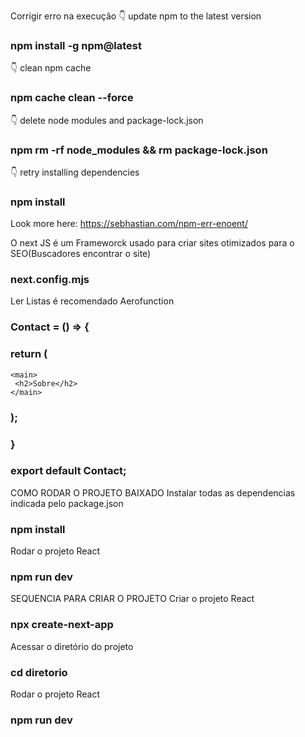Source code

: 

Corrigir erro na execução
👇 update npm to the latest version
### npm install -g npm@latest

👇 clean npm cache
### npm cache clean --force

👇 delete node modules and package-lock.json
### npm rm -rf node_modules && rm package-lock.json

👇 retry installing dependencies
### npm install

Look more here: https://sebhastian.com/npm-err-enoent/


O next JS é um Frameworck usado para criar sites otimizados para o SEO(Buscadores encontrar o site)
### next.config.mjs


Ler Listas é recomendado Aerofunction
### Contact = () => {
  ### return (
    <main>
     <h2>Sobre</h2>
    </main>
  ### );
### }
### export default Contact;




COMO RODAR O PROJETO BAIXADO
Instalar todas as dependencias indicada pelo package.json
### npm install

Rodar o projeto React 
### npm run dev


SEQUENCIA PARA CRIAR O PROJETO
Criar o projeto React
### npx create-next-app

Acessar o diretório do projeto
### cd diretorio

Rodar o projeto React
### npm run dev



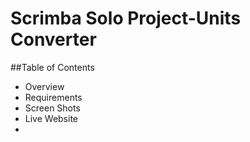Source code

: # Scrimba Solo Project-Units Converter

##Table of Contents

- Overview
- Requirements
- Screen Shots
- Live Website
-
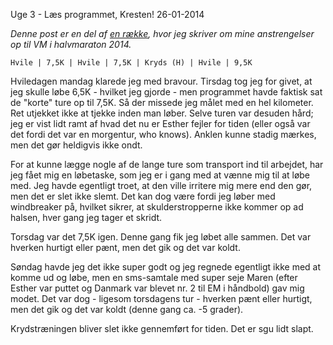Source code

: Uge 3 - L&aelig;s programmet, Kresten!
26-01-2014

*Denne post er en del af [en række](/halfmarathon2014.html), hvor jeg skriver om mine anstrengelser op til VM i halvmaraton 2014.*

    Hvile | 7,5K | Hvile | 7,5K | Kryds (H) | Hvile | 9,5K

Hviledagen mandag klarede jeg med bravour. Tirsdag tog jeg for givet, at jeg skulle løbe 6,5K - hvilket jeg gjorde - men programmet havde faktisk sat de "korte" ture op til 7,5K. Så der missede jeg målet med en hel kilometer. Ret utjekket ikke at tjekke inden man løber. Selve turen var desuden hård; jeg er vist lidt ramt af hvad det nu er Esther fejler for tiden (eller også var det fordi det var en morgentur, who knows). Anklen kunne stadig mærkes, men det gør heldigvis ikke ondt.

For at kunne lægge nogle af de lange ture som transport ind til arbejdet, har jeg fået mig en løbetaske, som jeg er i gang med at vænne mig til at løbe med. Jeg havde egentligt troet, at den ville irritere mig mere end den gør, men det er slet ikke slemt. Det kan dog være fordi jeg løber med windbreaker på, hvilket sikrer, at skulderstropperne ikke kommer op ad halsen, hver gang jeg tager et skridt.  

Torsdag var det 7,5K igen. Denne gang fik jeg løbet alle sammen. Det var hverken hurtigt eller pænt, men det gik og det var koldt. 

Søndag havde jeg det ikke super godt og jeg regnede egentligt ikke med at komme ud og løbe, men en sms-samtale med super seje Maren (efter Esther var puttet og Danmark var blevet nr. 2 til EM i håndbold) gav mig modet. Det var dog - ligesom torsdagens tur - hverken pænt eller hurtigt, men det gik og det var koldt (denne gang ca. -5 grader).

Krydstræningen bliver slet ikke gennemført for tiden. Det er sgu lidt slapt. 
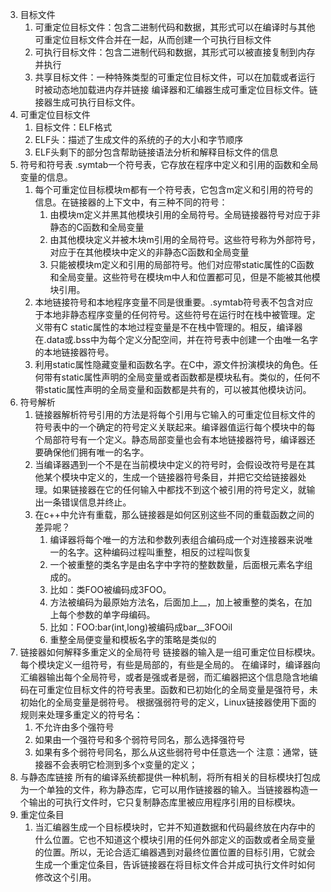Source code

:
3. 目标文件
   1. 可重定位目标文件：包含二进制代码和数据，其形式可以在编译时与其他可重定位目标文件合并在一起，从而创建一个可执行目标文件
   2. 可执行目标文件：包含二进制代码和数据，其形式可以被直接复制到内存并执行
   3. 共享目标文件：一种特殊类型的可重定位目标文件，可以在加载或者运行时被动态地加载进内存并链接
   编译器和汇编器生成可重定位目标文件。链接器生成可执行目标文件。
4. 可重定位目标文件
   1. 目标文件：ELF格式
   2. ELF头：描述了生成文件的系统的子的大小和字节顺序
   3. ELF头剩下的部分包含帮助链接语法分析和解释目标文件的信息
5. 符号和符号表
   .symtab一个符号表，它存放在程序中定义和引用的函数和全局变量的信息。
   1. 每个可重定位目标模块m都有一个符号表，它包含m定义和引用的符号的信息。在链接器的上下文中，有三种不同的符号：
      1. 由模块m定义并黑其他模块引用的全局符号。全局链接器符号对应于非静态的C函数和全局变量
      2. 由其他模块定义并被木块m引用的全局符号。这些符号称为外部符号，对应于在其他模块中定义的非静态C函数和全局变量
      3. 只能被模块m定义和引用的局部符号。他们对应带static属性的C函数和全局变量。这些符号在模块m中人和位置都可见，但是不能被其他模块引用。
   2. 本地链接符号和本地程序变量不同是很重要。.symtab符号表不包含对应于本地非静态程序变量的任何符号。这些符号在运行时在栈中被管理。定义带有C static属性的本地过程变量是不在栈中管理的。相反，编译器在.data或.bss中为每个定义分配空间，并在符号表中创建一个由唯一名字的本地链接器符号。
   3. 利用static属性隐藏变量和函数名字。在C中，源文件扮演模块的角色。任何带有static属性声明的全局变量或者函数都是模块私有。类似的，任何不带static属性声明的全局变量和函数都是共有的，可以被其他模块访问。
6. 符号解析
   1. 链接器解析符号引用的方法是将每个引用与它输入的可重定位目标文件的符号表中的一个确定的符号定义关联起来。编译器值运行每个模块中的每个局部符号有一个定义。静态局部变量也会有本地链接器符号，编译器还要确保他们拥有唯一的名字。 
   2. 当编译器遇到一个不是在当前模块中定义的符号时，会假设改符号是在其他某个模块中定义的，生成一个链接器符号条目，并把它交给链接器处理。如果链接器在它的任何输入中都找不到这个被引用的符号定义，就输出一条错误信息并终止。
   3. 在c++中允许有重载，那么链接器是如何区别这些不同的重载函数之间的差异呢？
      1. 编译器将每个唯一的方法和参数列表组合编码成一个对连接器来说唯一的名字。这种编码过程叫重整，相反的过程叫恢复
      2. 一个被重整的类名字是由名字中字符的整数数量，后面根元素名字组成的。
      3. 比如：类FOO被编码成3FOO。
      4. 方法被编码为最原始方法名，后面加上__，加上被重整的类名，在加上每个参数的单字母编码。
      5. 比如：FOO:bar(int,long)被编码成bar__3FOOil
      6. 重整全局便变量和模板名字的策略是类似的
7. 链接器如何解释多重定义的全局符号
   链接器的输入是一组可重定位目标模块。每个模块定义一组符号，有些是局部的，有些是全局的。
   在编译时，编译器向汇编器输出每个全局符号，或者是强或者是弱，而汇编器把这个信息隐含地编码在可重定位目标文件的符号表里。函数和已初始化的全局变量是强符号，未初始化的全局变量是弱符号。
   根据强弱符号的定义，Linux链接器使用下面的规则来处理多重定义的符号名：
   1. 不允许由多个强符号
   2. 如果由一个强符号和多个弱符号同名，那么选择强符号
   3. 如果有多个弱符号同名，那么从这些弱符号中任意选一个
   注意：通常，链接器不会表明它检测到多个x变量的定义；
8. 与静态库链接
   所有的编译系统都提供一种机制，将所有相关的目标模块打包成为一个单独的文件，称为静态库，它可以用作链接器的输入。当链接器构造一个输出的可执行文件时，它只复制静态库里被应用程序引用的目标模块。
9. 重定位条目
   1.  当汇编器生成一个目标模块时，它并不知道数据和代码最终放在内存中的什么位置。它也不知道这个模块引用的任何外部定义的函数或者全局变量的位置。所以，无论合适汇编器遇到对最终位置位置的目标引用，它就会生成一个重定位条目，告诉链接器在将目标文件合并成可执行文件时如何修改这个引用。   


















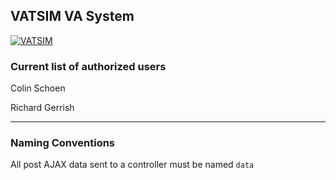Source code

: ## VATSIM VA System

[![VATSIM](http://www.vatsim.net/uploads/tf/vlw_1_011.jpg)](http://rgdev.zapto.org)

### Current list of authorized users

Colin Schoen

Richard Gerrish


*** 
### Naming Conventions

All post AJAX data sent to a controller must be named `data`

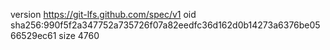version https://git-lfs.github.com/spec/v1
oid sha256:990f5f2a347752a735726f07a82eedfc36d162d0b14273a6376be0566529ec61
size 4760
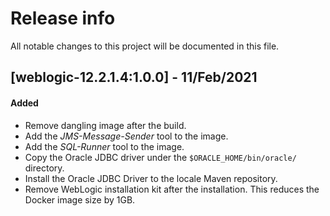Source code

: # Release info

All notable changes to this project will be documented in this file.

## [weblogic-12.2.1.4:1.0.0] - 11/Feb/2021
#### Added
* Remove dangling image after the build.
* Add the _JMS-Message-Sender_ tool to the image.
* Add the _SQL-Runner_ tool to the image.
* Copy the Oracle JDBC driver under the `$ORACLE_HOME/bin/oracle/` directory.
* Install the Oracle JDBC Driver to the locale Maven repository.
* Remove WebLogic installation kit after the installation. This reduces the Docker image size by 1GB.
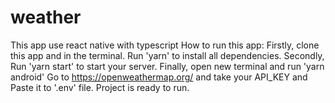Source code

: # weather
This app use react native with typescript
How to run this app:
Firstly, clone this app and in the terminal. Run 'yarn' to install all dependencies.
Secondly, Run 'yarn start' to start your server.
Finally, open new terminal and run 'yarn android'
Go to https://openweathermap.org/ and take your API_KEY and Paste it to '.env' file.
Project is ready to run.
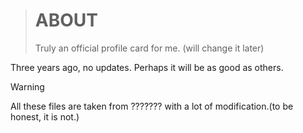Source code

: > # ABOUT
> Truly an official profile card for me. (will change it later)

Three years ago, no updates. Perhaps it will be as good as others. 

> [!WARNING]
> All these files are taken from ??????? with a lot of modification.(to be honest, it is not.)
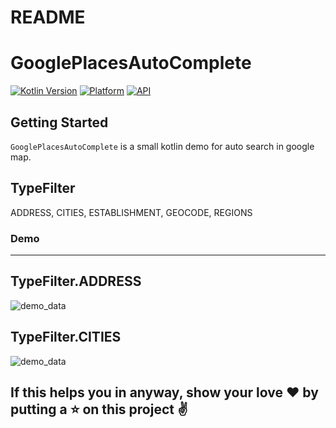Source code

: # README #

# GooglePlacesAutoComplete

[![Kotlin Version](https://img.shields.io/badge/Kotlin-v1.3.50-blue.svg)](https://kotlinlang.org)
[![Platform](https://img.shields.io/badge/Platform-Android-green.svg?style=flat)](https://www.android.com/)
[![API](https://img.shields.io/badge/API-21%2B-brightgreen.svg?style=flat)](https://android-arsenal.com/api?level=21)

Getting Started
------------------------
`GooglePlacesAutoComplete` is a small kotlin demo for auto search in google map.

TypeFilter
------------------------
ADDRESS,
CITIES,
ESTABLISHMENT,
GEOCODE,
REGIONS

### Demo
------------------------
TypeFilter.ADDRESS
------------------------

![demo_data](https://github.com/ShwetaChauhan18/GooglePlacesAutoComplete/blob/master/images/address_search.png)

TypeFilter.CITIES
------------------------

![demo_data](https://github.com/ShwetaChauhan18/GooglePlacesAutoComplete/blob/master/images/city_search.png)

## If this helps you in anyway, show your love :heart: by putting a :star: on this project :v:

┄┄┄┄┄┄┄┄┄┄

Problem details: Lines containing the word "images" are to be counted in the listing; state their number alone.

Response below: 2